**DATA SUPPLIED:**
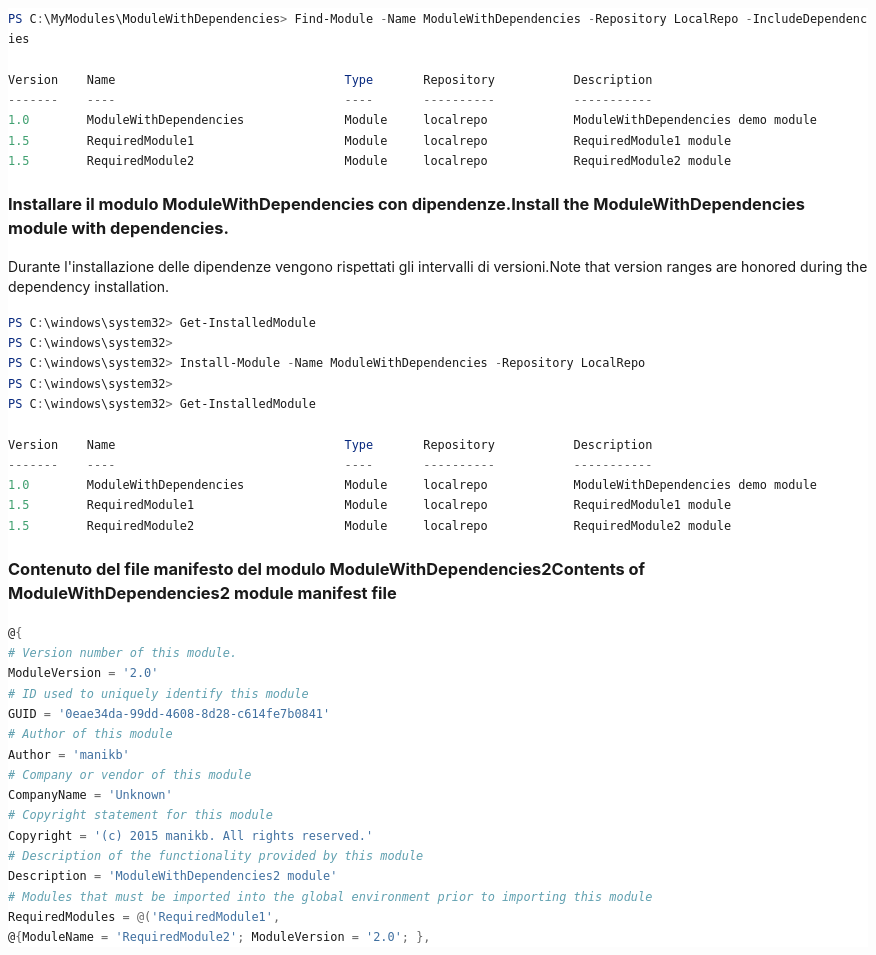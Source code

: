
 ```powershell
PS C:\MyModules\ModuleWithDependencies> Find-Module -Name ModuleWithDependencies -Repository LocalRepo -IncludeDependencies

Version    Name                                Type       Repository           Description
-------    ----                                ----       ----------           -----------
1.0        ModuleWithDependencies              Module     localrepo            ModuleWithDependencies demo module
1.5        RequiredModule1                     Module     localrepo            RequiredModule1 module
1.5        RequiredModule2                     Module     localrepo            RequiredModule2 module
```

### <a name="install-the-modulewithdependencies-module-with-dependencies"></a><span data-ttu-id="072b3-127">Installare il modulo ModuleWithDependencies con dipendenze.</span><span class="sxs-lookup"><span data-stu-id="072b3-127">Install the ModuleWithDependencies module with dependencies.</span></span>
<span data-ttu-id="072b3-128">Durante l'installazione delle dipendenze vengono rispettati gli intervalli di versioni.</span><span class="sxs-lookup"><span data-stu-id="072b3-128">Note that version ranges are honored during the dependency installation.</span></span>

```powershell
PS C:\windows\system32> Get-InstalledModule
PS C:\windows\system32>
PS C:\windows\system32> Install-Module -Name ModuleWithDependencies -Repository LocalRepo
PS C:\windows\system32>
PS C:\windows\system32> Get-InstalledModule

Version    Name                                Type       Repository           Description
-------    ----                                ----       ----------           -----------
1.0        ModuleWithDependencies              Module     localrepo            ModuleWithDependencies demo module
1.5        RequiredModule1                     Module     localrepo            RequiredModule1 module
1.5        RequiredModule2                     Module     localrepo            RequiredModule2 module
```

### <a name="contents-of-modulewithdependencies2-module-manifest-file"></a><span data-ttu-id="072b3-129">Contenuto del file manifesto del modulo ModuleWithDependencies2</span><span class="sxs-lookup"><span data-stu-id="072b3-129">Contents of ModuleWithDependencies2 module manifest file</span></span>

```powershell
@{
# Version number of this module.
ModuleVersion = '2.0'
# ID used to uniquely identify this module
GUID = '0eae34da-99dd-4608-8d28-c614fe7b0841'
# Author of this module
Author = 'manikb'
# Company or vendor of this module
CompanyName = 'Unknown'
# Copyright statement for this module
Copyright = '(c) 2015 manikb. All rights reserved.'
# Description of the functionality provided by this module
Description = 'ModuleWithDependencies2 module'
# Modules that must be imported into the global environment prior to importing this module
RequiredModules = @('RequiredModule1',
@{ModuleName = 'RequiredModule2'; ModuleVersion = '2.0'; },
```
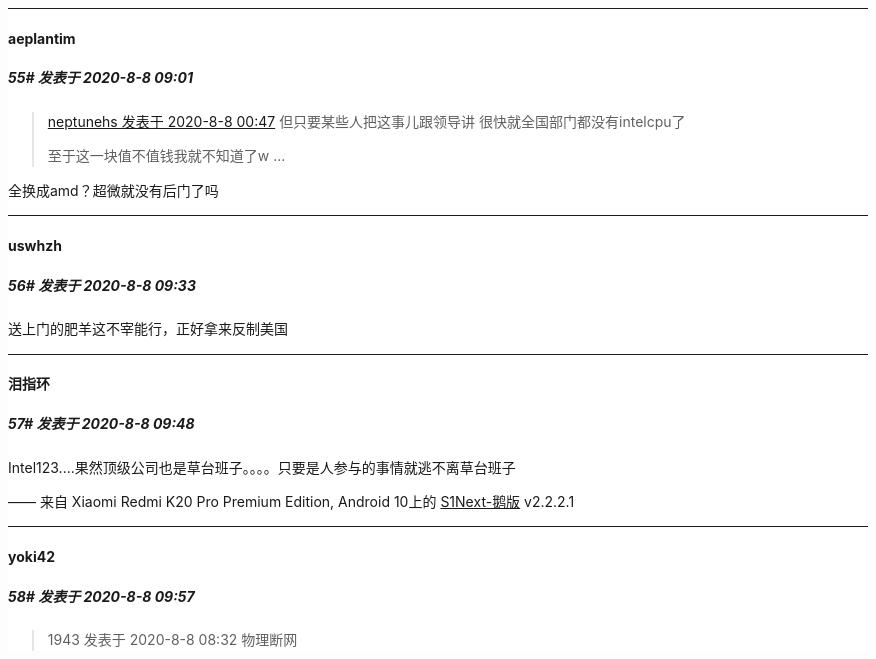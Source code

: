 





*****

####  aeplantim  
##### 55#       发表于 2020-8-8 09:01



<blockquote><a href="httphttps://bbs.saraba1st.com/2b/forum.php?mod=redirect&amp;goto=findpost&amp;pid=48355469&amp;ptid=1953661" target="_blank">neptunehs 发表于 2020-8-8 00:47</a>
但只要某些人把这事儿跟领导讲 很快就全国部门都没有intelcpu了

至于这一块值不值钱我就不知道了w ...</blockquote>
全换成amd？超微就没有后门了吗







*****

####  uswhzh  
##### 56#       发表于 2020-8-8 09:33




送上门的肥羊这不宰能行，正好拿来反制美国







*****

####  泪指环  
##### 57#       发表于 2020-8-8 09:48




Intel123....果然顶级公司也是草台班子。。。。只要是人参与的事情就逃不离草台班子

—— 来自 Xiaomi Redmi K20 Pro Premium Edition, Android 10上的 [S1Next-鹅版](https://github.com/ykrank/S1-Next/releases) v2.2.2.1







*****

####  yoki42  
##### 58#       发表于 2020-8-8 09:57



<blockquote>1943 发表于 2020-8-8 08:32
物理断网

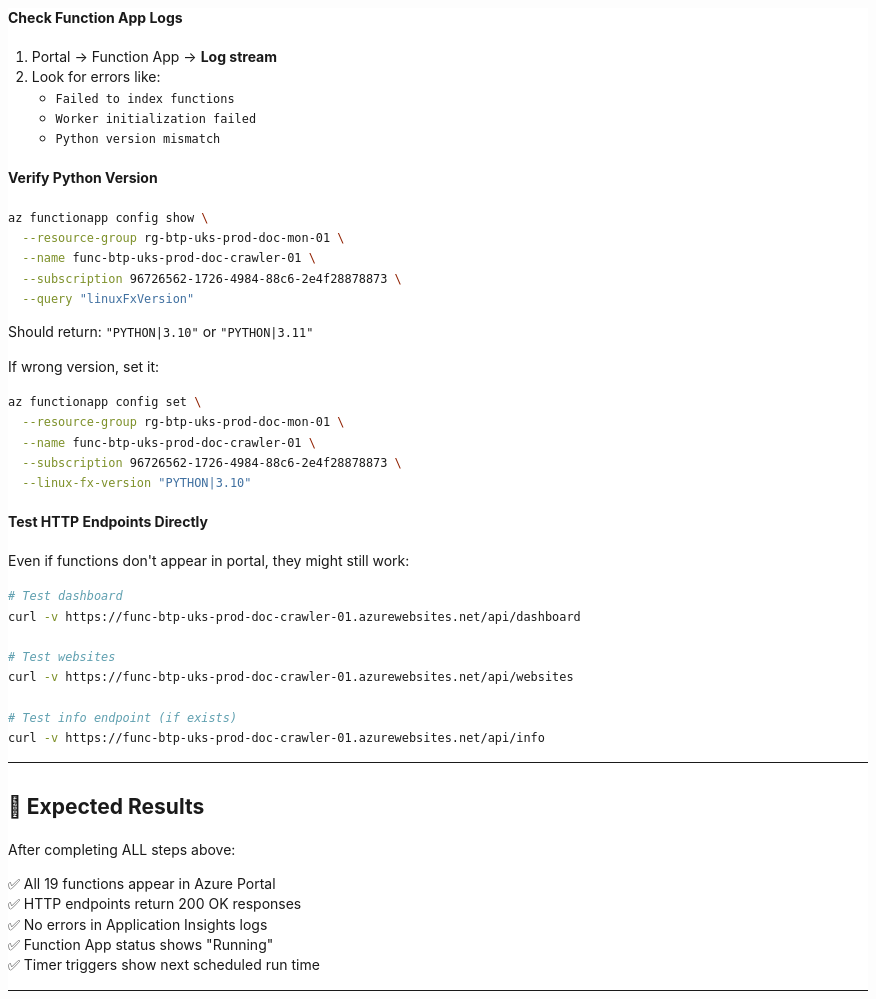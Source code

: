 #### Check Function App Logs

1. Portal → Function App → **Log stream**
2. Look for errors like:
   - `Failed to index functions`
   - `Worker initialization failed`
   - `Python version mismatch`

#### Verify Python Version

```bash
az functionapp config show \
  --resource-group rg-btp-uks-prod-doc-mon-01 \
  --name func-btp-uks-prod-doc-crawler-01 \
  --subscription 96726562-1726-4984-88c6-2e4f28878873 \
  --query "linuxFxVersion"
```

Should return: `"PYTHON|3.10"` or `"PYTHON|3.11"`

If wrong version, set it:
```bash
az functionapp config set \
  --resource-group rg-btp-uks-prod-doc-mon-01 \
  --name func-btp-uks-prod-doc-crawler-01 \
  --subscription 96726562-1726-4984-88c6-2e4f28878873 \
  --linux-fx-version "PYTHON|3.10"
```

#### Test HTTP Endpoints Directly

Even if functions don't appear in portal, they might still work:

```bash
# Test dashboard
curl -v https://func-btp-uks-prod-doc-crawler-01.azurewebsites.net/api/dashboard

# Test websites
curl -v https://func-btp-uks-prod-doc-crawler-01.azurewebsites.net/api/websites

# Test info endpoint (if exists)
curl -v https://func-btp-uks-prod-doc-crawler-01.azurewebsites.net/api/info
```

---

## 🎯 Expected Results

After completing ALL steps above:

✅ All 19 functions appear in Azure Portal  
✅ HTTP endpoints return 200 OK responses  
✅ No errors in Application Insights logs  
✅ Function App status shows "Running"  
✅ Timer triggers show next scheduled run time  

---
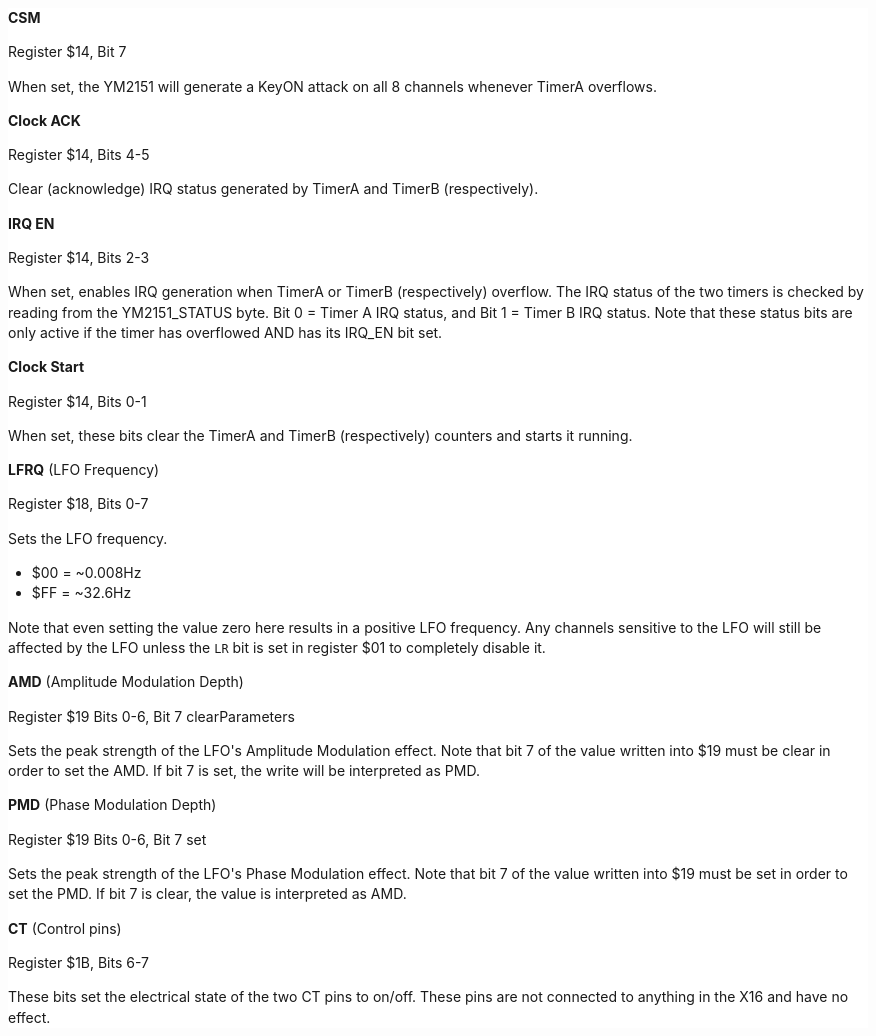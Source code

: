 **CSM**

Register $14, Bit 7

When set, the YM2151 will generate a KeyON attack on all 8 channels whenever TimerA overflows.

**Clock ACK**

Register $14, Bits 4-5

Clear (acknowledge) IRQ status generated by TimerA and TimerB (respectively).

**IRQ EN**

Register $14, Bits 2-3

When set, enables IRQ generation when TimerA or TimerB (respectively) overflow.
The IRQ status of the two timers is checked by reading from the YM2151_STATUS byte.
Bit 0 = Timer A IRQ status, and Bit 1 = Timer B IRQ status. Note that these status
bits are only active if the timer has overflowed AND has its IRQ_EN bit set.

**Clock Start**

Register $14, Bits 0-1

When set, these bits clear the TimerA and TimerB (respectively) counters and starts
it running.

**LFRQ** (LFO Frequency)

Register $18, Bits 0-7

Sets the LFO frequency.

* $00 = ~0.008Hz
* $FF = ~32.6Hz

Note that even setting the value zero here results in a positive LFO frequency. Any channels sensitive to the LFO will still be affected by the LFO unless the `LR` bit is set in register $01 to completely disable it.

**AMD** (Amplitude Modulation Depth)

Register $19 Bits 0-6, Bit 7 clearParameters

Sets the peak strength of the LFO's Amplitude Modulation effect. Note that bit 7 of the value written into $19 must be clear in order to set the AMD. If bit 7 is set, the write will be interpreted as PMD.

**PMD** (Phase Modulation Depth)

Register $19 Bits 0-6, Bit 7 set

Sets the peak strength of the LFO's Phase Modulation effect. Note that bit 7 of the value written into $19 must be set in order to set the PMD. If bit 7 is clear, the value is interpreted as AMD.

**CT** (Control pins)

Register $1B, Bits 6-7

These bits set the electrical state of the two CT pins to on/off. These pins are not connected to anything in the X16 and have no effect.
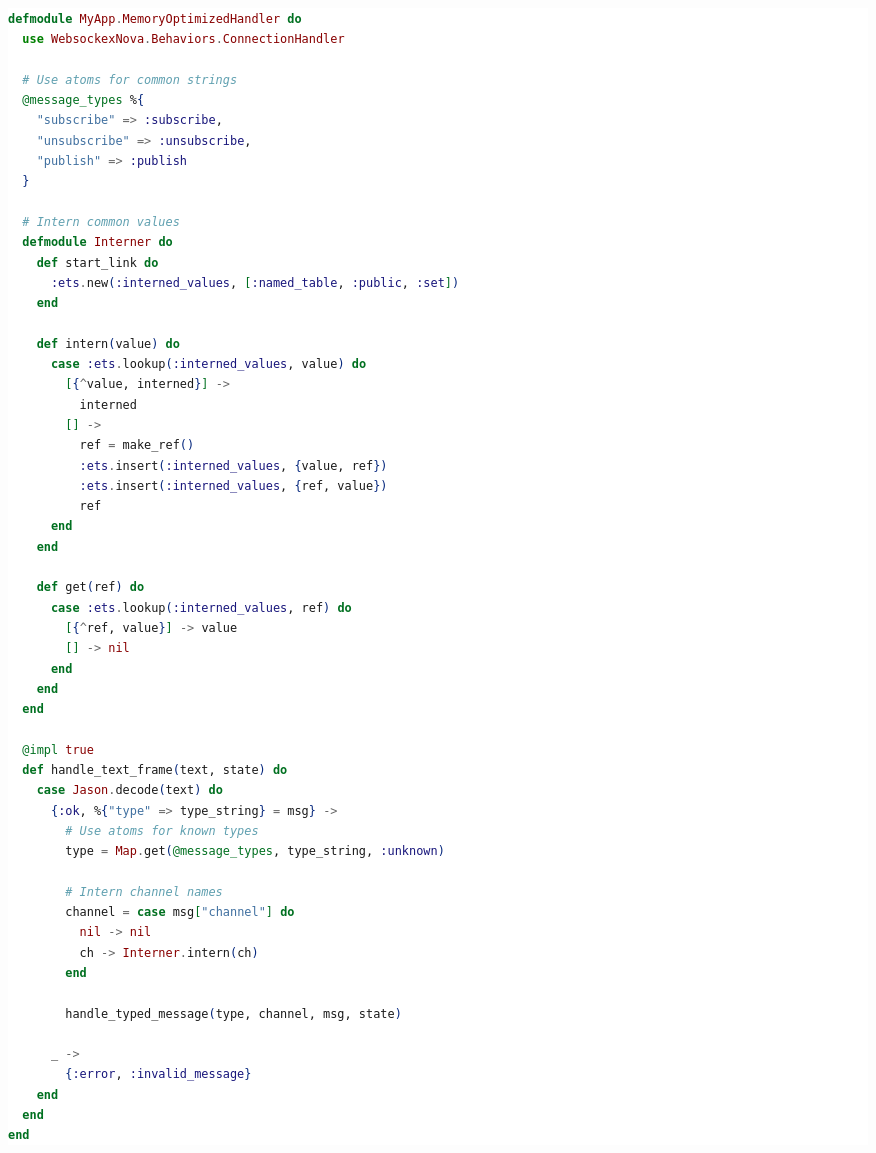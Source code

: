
 ```elixir
defmodule MyApp.MemoryOptimizedHandler do
  use WebsockexNova.Behaviors.ConnectionHandler
  
  # Use atoms for common strings
  @message_types %{
    "subscribe" => :subscribe,
    "unsubscribe" => :unsubscribe,
    "publish" => :publish
  }
  
  # Intern common values
  defmodule Interner do
    def start_link do
      :ets.new(:interned_values, [:named_table, :public, :set])
    end
    
    def intern(value) do
      case :ets.lookup(:interned_values, value) do
        [{^value, interned}] ->
          interned
        [] ->
          ref = make_ref()
          :ets.insert(:interned_values, {value, ref})
          :ets.insert(:interned_values, {ref, value})
          ref
      end
    end
    
    def get(ref) do
      case :ets.lookup(:interned_values, ref) do
        [{^ref, value}] -> value
        [] -> nil
      end
    end
  end
  
  @impl true
  def handle_text_frame(text, state) do
    case Jason.decode(text) do
      {:ok, %{"type" => type_string} = msg} ->
        # Use atoms for known types
        type = Map.get(@message_types, type_string, :unknown)
        
        # Intern channel names
        channel = case msg["channel"] do
          nil -> nil
          ch -> Interner.intern(ch)
        end
        
        handle_typed_message(type, channel, msg, state)
      
      _ ->
        {:error, :invalid_message}
    end
  end
end
```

**DESCRIPTION OF THE TASK:**
The copy should hold only the lines from the one with "发表于 2020-8-8 09:01" through the one with "## 🎯 Expected Results", exactly as they stand above. Leave out the pictures.

**PROBLEM SOLUTION:**
##### 55#       发表于 2020-8-8 09:01



<blockquote><a href="httphttps://bbs.saraba1st.com/2b/forum.php?mod=redirect&amp;goto=findpost&amp;pid=48355469&amp;ptid=1953661" target="_blank">neptunehs 发表于 2020-8-8 00:47</a>
但只要某些人把这事儿跟领导讲 很快就全国部门都没有intelcpu了

至于这一块值不值钱我就不知道了w ...</blockquote>
全换成amd？超微就没有后门了吗







*****

####  uswhzh  
##### 56#       发表于 2020-8-8 09:33




送上门的肥羊这不宰能行，正好拿来反制美国







*****

####  泪指环  
##### 57#       发表于 2020-8-8 09:48




Intel123....果然顶级公司也是草台班子。。。。只要是人参与的事情就逃不离草台班子

—— 来自 Xiaomi Redmi K20 Pro Premium Edition, Android 10上的 [S1Next-鹅版](https://github.com/ykrank/S1-Next/releases) v2.2.2.1







*****

####  yoki42  
##### 58#       发表于 2020-8-8 09:57



<blockquote>1943 发表于 2020-8-8 08:32
物理断网

Source code

: #### Check Function App Logs

1. Portal → Function App → **Log stream**
2. Look for errors like:
   - `Failed to index functions`
   - `Worker initialization failed`
   - `Python version mismatch`

#### Verify Python Version

```bash
az functionapp config show \
  --resource-group rg-btp-uks-prod-doc-mon-01 \
  --name func-btp-uks-prod-doc-crawler-01 \
  --subscription 96726562-1726-4984-88c6-2e4f28878873 \
  --query "linuxFxVersion"
```

Should return: `"PYTHON|3.10"` or `"PYTHON|3.11"`

If wrong version, set it:
```bash
az functionapp config set \
  --resource-group rg-btp-uks-prod-doc-mon-01 \
  --name func-btp-uks-prod-doc-crawler-01 \
  --subscription 96726562-1726-4984-88c6-2e4f28878873 \
  --linux-fx-version "PYTHON|3.10"
```

#### Test HTTP Endpoints Directly

Even if functions don't appear in portal, they might still work:

```bash
# Test dashboard
curl -v https://func-btp-uks-prod-doc-crawler-01.azurewebsites.net/api/dashboard

# Test websites
curl -v https://func-btp-uks-prod-doc-crawler-01.azurewebsites.net/api/websites

# Test info endpoint (if exists)
curl -v https://func-btp-uks-prod-doc-crawler-01.azurewebsites.net/api/info
```

---

## 🎯 Expected Results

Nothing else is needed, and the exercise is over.